Quel sera l’impact sur le budget de l’État ? Comment les entreprises dont le fonctionnement actuel repose sur la flexibilité du marché du travail vont-elles pouvoir s’adapter ? Surtout dans un contexte où l’investissement continue de baisser (16 % pour la période 2020-2024). La baisse drastique de leur activité pourrait amener de nombreuses sociétés de services à mettre la clé sous la porte et compromettre ainsi de nombreux emplois. Les mesures destinées à consolider le statut social des « insiders ont souvent pour effet pervers de durcir la frontière qui exclut les plus marginalisés, rendant leur intégration plus coûteuse.
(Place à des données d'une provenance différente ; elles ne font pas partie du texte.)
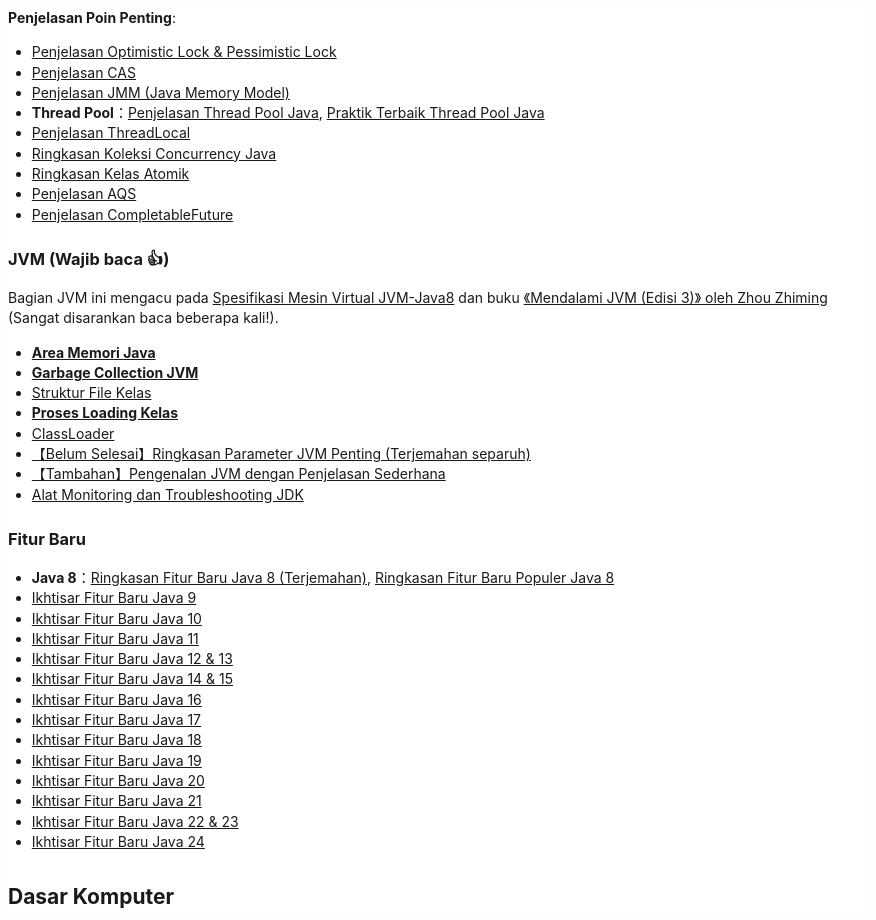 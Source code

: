 **Penjelasan Poin Penting**:

- [Penjelasan Optimistic Lock & Pessimistic Lock](./docs/java/concurrent/optimistic-lock-and-pessimistic-lock.md)
- [Penjelasan CAS](./docs/java/concurrent/cas.md)
- [Penjelasan JMM (Java Memory Model)](./docs/java/concurrent/jmm.md)
- **Thread Pool**：[Penjelasan Thread Pool Java](./docs/java/concurrent/java-thread-pool-summary.md), [Praktik Terbaik Thread Pool Java](./docs/java/concurrent/java-thread-pool-best-practices.md)
- [Penjelasan ThreadLocal](./docs/java/concurrent/threadlocal.md)
- [Ringkasan Koleksi Concurrency Java](./docs/java/concurrent/java-concurrent-collections.md)
- [Ringkasan Kelas Atomik](./docs/java/concurrent/atomic-classes.md)
- [Penjelasan AQS](./docs/java/concurrent/aqs.md)
- [Penjelasan CompletableFuture](./docs/java/concurrent/completablefuture-intro.md)

### JVM (Wajib baca :+1:)

Bagian JVM ini mengacu pada [Spesifikasi Mesin Virtual JVM-Java8](https://docs.oracle.com/javase/specs/jvms/se8/html/index.html) dan buku [《Mendalami JVM (Edisi 3)》 oleh Zhou Zhiming](https://book.douban.com/subject/34907497/) (Sangat disarankan baca beberapa kali!).

- **[Area Memori Java](./docs/java/jvm/memory-area.md)**
- **[Garbage Collection JVM](./docs/java/jvm/jvm-garbage-collection.md)**
- [Struktur File Kelas](./docs/java/jvm/class-file-structure.md)
- **[Proses Loading Kelas](./docs/java/jvm/class-loading-process.md)**
- [ClassLoader](./docs/java/jvm/classloader.md)
- [【Belum Selesai】Ringkasan Parameter JVM Penting (Terjemahan separuh)](./docs/java/jvm/jvm-parameters-intro.md)
- [【Tambahan】Pengenalan JVM dengan Penjelasan Sederhana](./docs/java/jvm/jvm-intro.md)
- [Alat Monitoring dan Troubleshooting JDK](./docs/java/jvm/jdk-monitoring-and-troubleshooting-tools.md)

### Fitur Baru

- **Java 8**：[Ringkasan Fitur Baru Java 8 (Terjemahan)](./docs/java/new-features/java8-tutorial-translate.md), [Ringkasan Fitur Baru Populer Java 8](./docs/java/new-features/java8-common-new-features.md)
- [Ikhtisar Fitur Baru Java 9](./docs/java/new-features/java9.md)
- [Ikhtisar Fitur Baru Java 10](./docs/java/new-features/java10.md)
- [Ikhtisar Fitur Baru Java 11](./docs/java/new-features/java11.md)
- [Ikhtisar Fitur Baru Java 12 & 13](./docs/java/new-features/java12-13.md)
- [Ikhtisar Fitur Baru Java 14 & 15](./docs/java/new-features/java14-15.md)
- [Ikhtisar Fitur Baru Java 16](./docs/java/new-features/java16.md)
- [Ikhtisar Fitur Baru Java 17](./docs/java/new-features/java17.md)
- [Ikhtisar Fitur Baru Java 18](./docs/java/new-features/java18.md)
- [Ikhtisar Fitur Baru Java 19](./docs/java/new-features/java19.md)
- [Ikhtisar Fitur Baru Java 20](./docs/java/new-features/java20.md)
- [Ikhtisar Fitur Baru Java 21](./docs/java/new-features/java21.md)
- [Ikhtisar Fitur Baru Java 22 & 23](./docs/java/new-features/java22-23.md)
- [Ikhtisar Fitur Baru Java 24](./docs/java/new-features/java24.md)

## Dasar Komputer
En fait, souligne l’économiste Abdeljalil Bedoui, dans un entretien au site Ultratunisia, « dans le modèle économique tunisien actuel, la croissance est tirée par les exportations et non plus par la consommation intérieure dépendante des salaires, et le coût du travail est une variable d’ajustement. Sans transformer ce modèle, il sera difficile de supprimer la sous-traitance et de limiter la possibilité de recourir aux CDD sans causer de graves déséquilibres. »
Kaïs Saïed annonce d’autres mesures : la relance des recrutements dans la fonction publique, la création d’un fonds d’assurance chômage, la mise en œuvre du système de protection sociale pour les ouvrières agricoles, créé en octobre dernier.
Le Chef de l’État s’attaque certes à la dimension sociale qui avait été reléguée au second plan durant la décennie 2010, mais sans revoir les modalités de l’insertion de l’économie tunisienne dans la mondialisation en bas de la chaîne de valeur, et sans les investissements nécessaires pour étoffer sa capacité à répondre aux besoins du marché intérieur, ces réformes risquent de ne pas réaliser « l’avenir radieux » promis par Kaïs Saïed.